To help make that happen, Karnovsky and Wallace “Marty” Meyer, director of the Bernard Field Station and an associate professor of biology, were awarded a $71,011 National Science Foundation (NSF) grant to develop a network of professors at Southern California colleges to expand the research potential for undergraduates throughout the region.
“Our main focus is training the next generation of ecological leaders,” Meyer says.
The project, “Developing a Faculty Network in a Biodiversity Hotspot: Research Experiences in Southern California for Undergraduate Ecologists Network,” is funded by an incubator grant from the Research Coordination Networks in Undergraduate Biology Education (RCN-UBE) program. The effort had its origins in Pomona’s 2018 Presidential Challenge Grants, an initiative intended to support highly creative and collaborative research projects that transcend boundaries of all kinds.
The focus is on students at primarily undergraduate institutions, as opposed to those at major research universities.
After creating a steering committee that includes faculty from Cal Poly Pomona, Cal State Fullerton, Cal State San Marcos and Whittier College in addition to Pomona, Meyer and Karnovsky hope to build the backbone of the research network as well as a website by the end of the academic fiscal year. The NSF grant also includes funding for two undergraduate students to work on the project.
Examples of the need for such a network abound. It could be helpful if a student at one of the network colleges took the baton from a graduating student at another to continue a research project over a longer period, for instance. In addition, the climate and types of habitat can vary significantly within the Southern California region, and the ability to more easily compare data from different areas would be valuable.
“From a logistical standpoint, for us to do multi-site projects in-house, it gets very difficult,” Meyer says. “I had one project where we sampled nine sites, from the Santa Monica Mountains all the way to basically Yucaipa—the coast-to-inland gradient, is what we call it. And I remember my students were like, ‘Oh, yeah, I can come.

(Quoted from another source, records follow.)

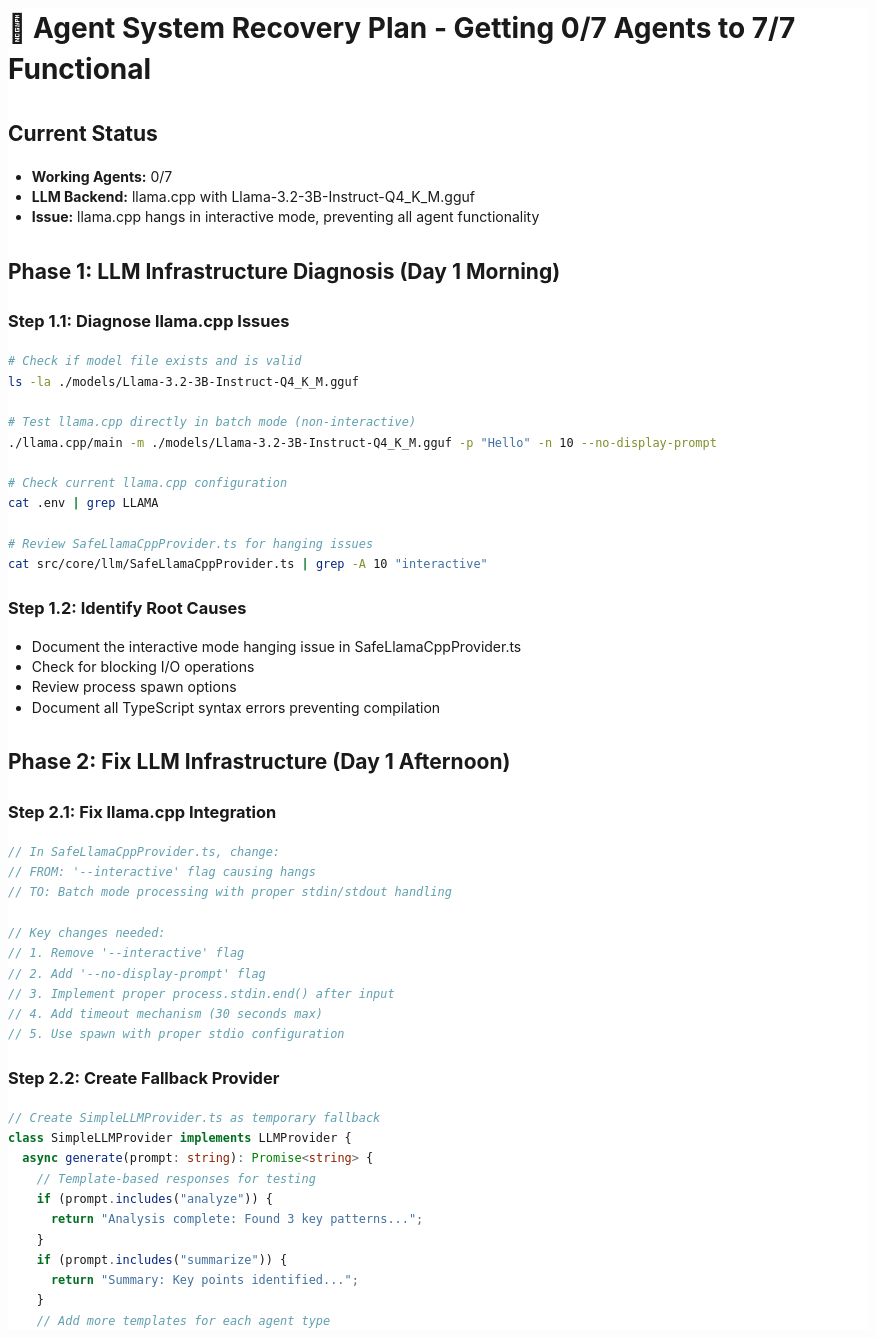 # 🤖 Agent System Recovery Plan - Getting 0/7 Agents to 7/7 Functional

## Current Status
- **Working Agents:** 0/7
- **LLM Backend:** llama.cpp with Llama-3.2-3B-Instruct-Q4_K_M.gguf
- **Issue:** llama.cpp hangs in interactive mode, preventing all agent functionality

## Phase 1: LLM Infrastructure Diagnosis (Day 1 Morning)

### Step 1.1: Diagnose llama.cpp Issues
```bash
# Check if model file exists and is valid
ls -la ./models/Llama-3.2-3B-Instruct-Q4_K_M.gguf

# Test llama.cpp directly in batch mode (non-interactive)
./llama.cpp/main -m ./models/Llama-3.2-3B-Instruct-Q4_K_M.gguf -p "Hello" -n 10 --no-display-prompt

# Check current llama.cpp configuration
cat .env | grep LLAMA

# Review SafeLlamaCppProvider.ts for hanging issues
cat src/core/llm/SafeLlamaCppProvider.ts | grep -A 10 "interactive"
```

### Step 1.2: Identify Root Causes
- Document the interactive mode hanging issue in SafeLlamaCppProvider.ts
- Check for blocking I/O operations
- Review process spawn options
- Document all TypeScript syntax errors preventing compilation

## Phase 2: Fix LLM Infrastructure (Day 1 Afternoon)

### Step 2.1: Fix llama.cpp Integration
```typescript
// In SafeLlamaCppProvider.ts, change:
// FROM: '--interactive' flag causing hangs
// TO: Batch mode processing with proper stdin/stdout handling

// Key changes needed:
// 1. Remove '--interactive' flag
// 2. Add '--no-display-prompt' flag
// 3. Implement proper process.stdin.end() after input
// 4. Add timeout mechanism (30 seconds max)
// 5. Use spawn with proper stdio configuration
```

### Step 2.2: Create Fallback Provider
```typescript
// Create SimpleLLMProvider.ts as temporary fallback
class SimpleLLMProvider implements LLMProvider {
  async generate(prompt: string): Promise<string> {
    // Template-based responses for testing
    if (prompt.includes("analyze")) {
      return "Analysis complete: Found 3 key patterns...";
    }
    if (prompt.includes("summarize")) {
      return "Summary: Key points identified...";
    }
    // Add more templates for each agent type
``` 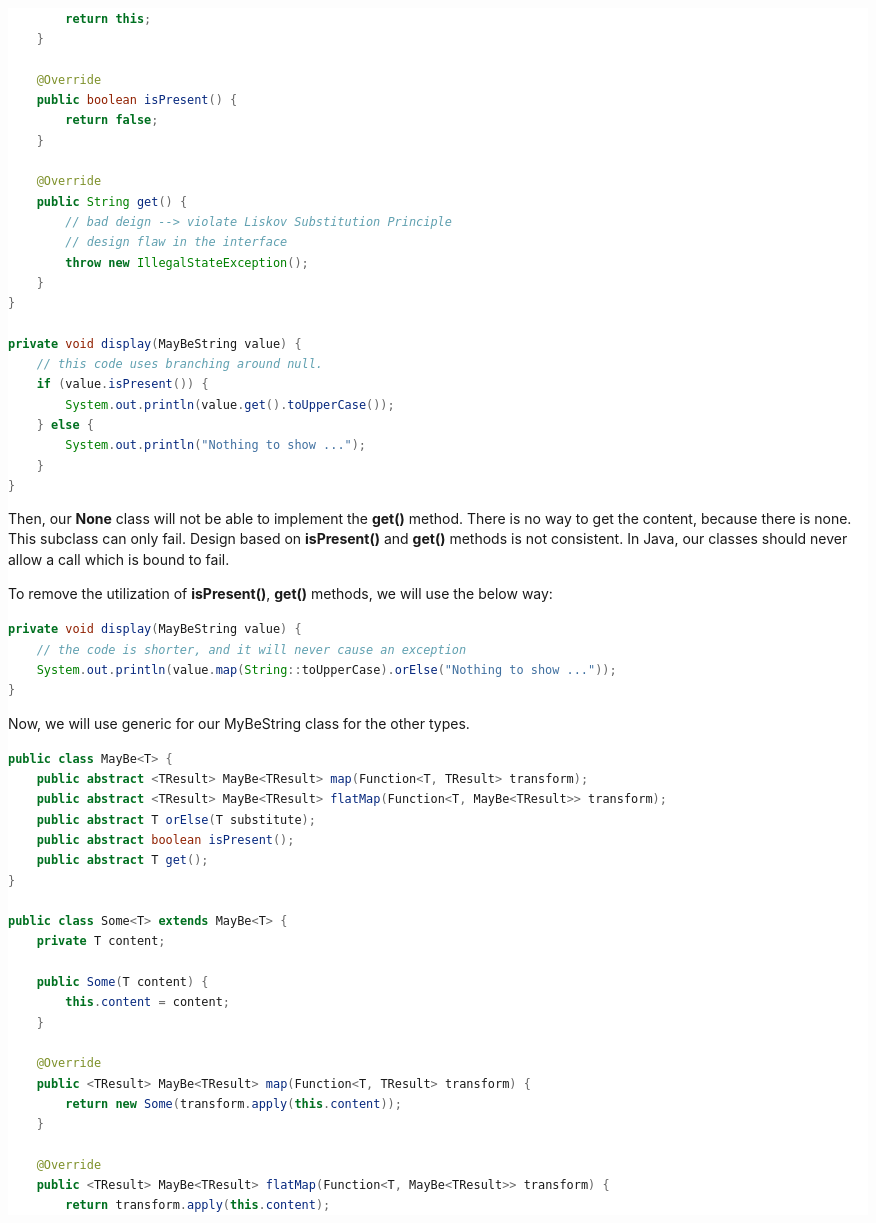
 ```java
        return this;
    }

    @Override
    public boolean isPresent() {
        return false;
    }

    @Override
    public String get() {
        // bad deign --> violate Liskov Substitution Principle
        // design flaw in the interface
        throw new IllegalStateException();
    }
}

private void display(MayBeString value) {
    // this code uses branching around null.
    if (value.isPresent()) {
        System.out.println(value.get().toUpperCase());
    } else {
        System.out.println("Nothing to show ...");
    }
}
```

Then, our **None** class will not be able to implement the **get()** method. There is no way to get the content, because there is none. This subclass can only fail. Design based on **isPresent()** and **get()** methods is not consistent. In Java, our classes should never allow a call which is bound to fail.

To remove the utilization of **isPresent()**, **get()** methods, we will use the below way:

```java
private void display(MayBeString value) {
    // the code is shorter, and it will never cause an exception
    System.out.println(value.map(String::toUpperCase).orElse("Nothing to show ..."));
}
```

Now, we will use generic for our MyBeString class for the other types.

```java
public class MayBe<T> {
    public abstract <TResult> MayBe<TResult> map(Function<T, TResult> transform);
    public abstract <TResult> MayBe<TResult> flatMap(Function<T, MayBe<TResult>> transform);
    public abstract T orElse(T substitute);
    public abstract boolean isPresent();
    public abstract T get();
}

public class Some<T> extends MayBe<T> {
    private T content;

    public Some(T content) {
        this.content = content;
    }

    @Override
    public <TResult> MayBe<TResult> map(Function<T, TResult> transform) {
        return new Some(transform.apply(this.content));
    }

    @Override
    public <TResult> MayBe<TResult> flatMap(Function<T, MayBe<TResult>> transform) {
        return transform.apply(this.content);
```
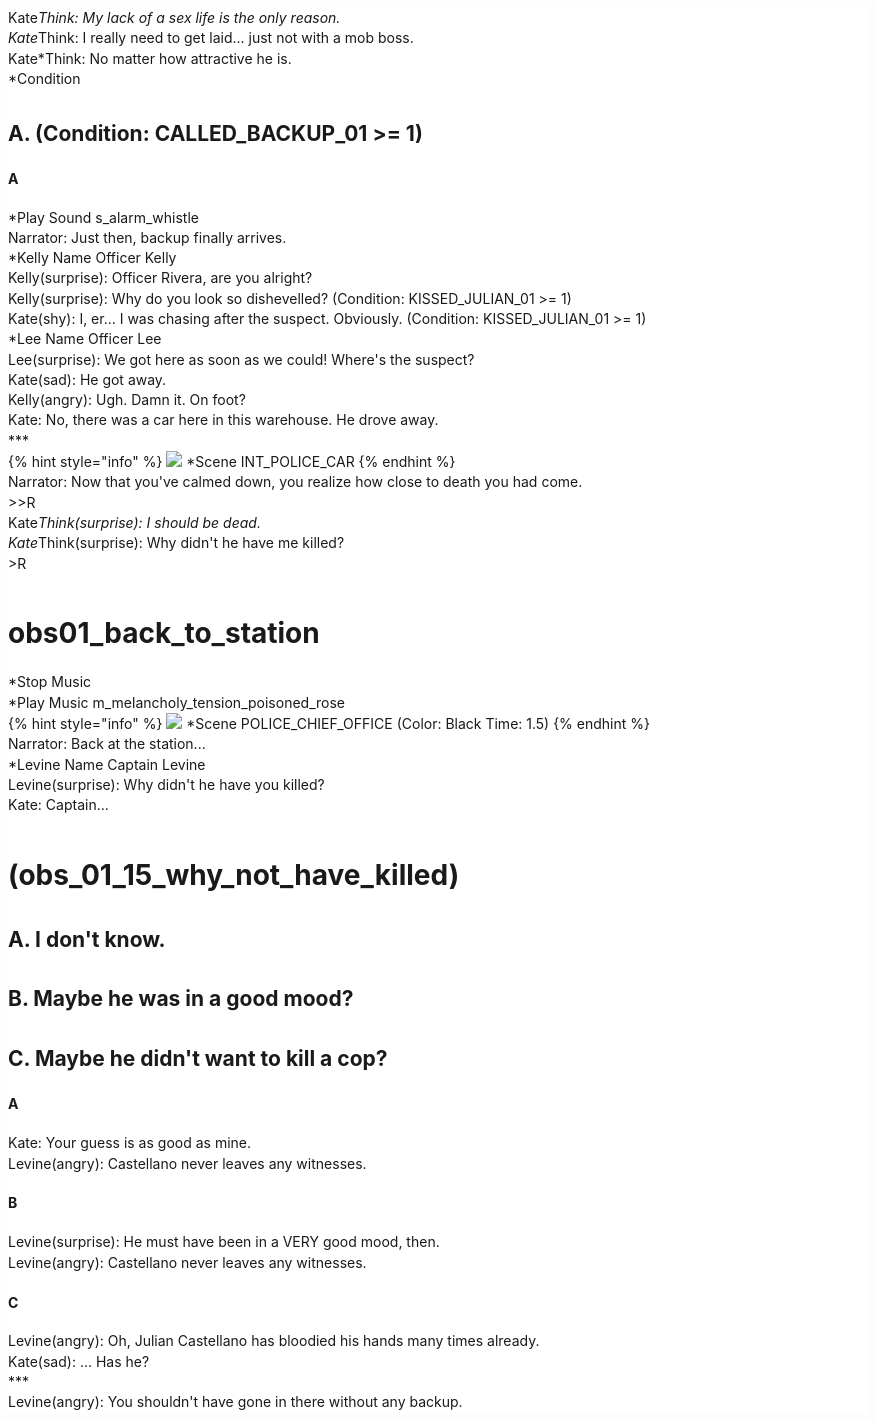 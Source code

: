 Kate*Think: My lack of a sex life is the only reason.  
Kate*Think: I really need to get laid... just not with a mob boss.  
Kate*Think: No matter how attractive he is.  
\*Condition  
## A. (Condition: CALLED_BACKUP_01 >= 1)  
#### A  
\*Play Sound s_alarm_whistle  
Narrator: Just then, backup finally arrives.  
\*Kelly Name Officer Kelly  
Kelly(surprise): Officer Rivera, are you alright?  
Kelly(surprise): Why do you look so dishevelled? (Condition: KISSED_JULIAN_01 >= 1)  
Kate(shy): I, er... I was chasing after the suspect. Obviously. (Condition: KISSED_JULIAN_01 >= 1)  
\*Lee Name Officer Lee  
Lee(surprise): We got here as soon as we could! Where's the suspect?  
Kate(sad): He got away.  
Kelly(angry): Ugh. Damn it. On foot?  
Kate: No, there was a car here in this warehouse. He drove away.  
\***  
{% hint style="info" %}
<img src='https://ustories.saiyunyx.com/update/CDN_C/CDN/BGPics/bg_city_int_police_car.jpg-story' width='60'>
\*Scene INT_POLICE_CAR
{% endhint %}  
Narrator: Now that you've calmed down, you realize how close to death you had come.  
\>>R  
Kate*Think(surprise): I should be dead.  
Kate*Think(surprise): Why didn't he have me killed?  
\>R  
# obs01_back_to_station  
\*Stop Music  
\*Play Music m_melancholy_tension_poisoned_rose  
{% hint style="info" %}
<img src='https://ustories.saiyunyx.com/update/CDN_C/CDN/BGPics/bg_city_int_sheriff_office_day.jpg-story' width='60'>
\*Scene POLICE_CHIEF_OFFICE (Color: Black Time: 1.5)
{% endhint %}  
Narrator: Back at the station...  
\*Levine Name Captain Levine  
Levine(surprise): Why didn't he have you killed?  
Kate: Captain...  
# (obs_01_15_why_not_have_killed)  
## A. I don't know.  
## B. Maybe he was in a good mood?  
## C. Maybe he didn't want to kill a cop?  
#### A  
Kate: Your guess is as good as mine.  
Levine(angry): Castellano never leaves any witnesses.  
#### B  
Levine(surprise): He must have been in a VERY good mood, then.  
Levine(angry): Castellano never leaves any witnesses.  
#### C  
Levine(angry): Oh, Julian Castellano has bloodied his hands many times already.  
Kate(sad): ... Has he?  
\***  
Levine(angry): You shouldn't have gone in there without any backup.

I have a class at 2.’ Well, we went to the Santa Monica Mountains and even though we left at 4:30 in the morning to get to the Santa Monica Mountains, we still hit traffic and did not get them back in time for their class. So, these are the kind of things that if someone was making the collections at Pepperdine, this is something that could be done in a much more efficient way, a much more sustainable way, and then builds interaction. And this is basically what ecologists do. They just typically do it on a larger scale, across the United States or across the globe.”
Sometimes, the benefit of collaboration is in sharing techniques.
Karnovsky thinks about a “camera trap” project at Bernard Field Station.
“It's a motion-sensing camera, so it takes a picture of any motion in front of it,” she says. “It also takes lots of pictures of waving grass. And then at night, it uses infrared, so anything with heat will get a picture taken.”
What resulted was a mountain of photos to organize. Yet ideas from colleagues at other colleges simplified the effort.
“We know a lot of people are doing similar things and they have shared with me much more sophisticated ways of going through the photos and quantifying things,” Karnovsky says. “Knowing that they're working on it and have solved some of the problems that we were also experiencing, it's just given us a real boost.”
As ecology is a particularly collaborative field, learning to develop a network and work with researchers at other colleges is part of the educational experience, Meyer says.
“I think the students recognize how amazing it was when we've gone to regional meetings and they've seen other student presenters. They're like, ‘Wow, they're doing similar research.’ They're communicating about it and seeing that interaction is really important. And sometimes when you're at a smaller school like Pomona, you might have two or three people really deeply interested in conservation biology. And let's say you're at another [primarily undergraduate institution], like Whittier College, you might have one individual. So, you're isolated. We can make this bigger, broader community of conservation biologists. It's not only what we need, but it enhances the research community as well.”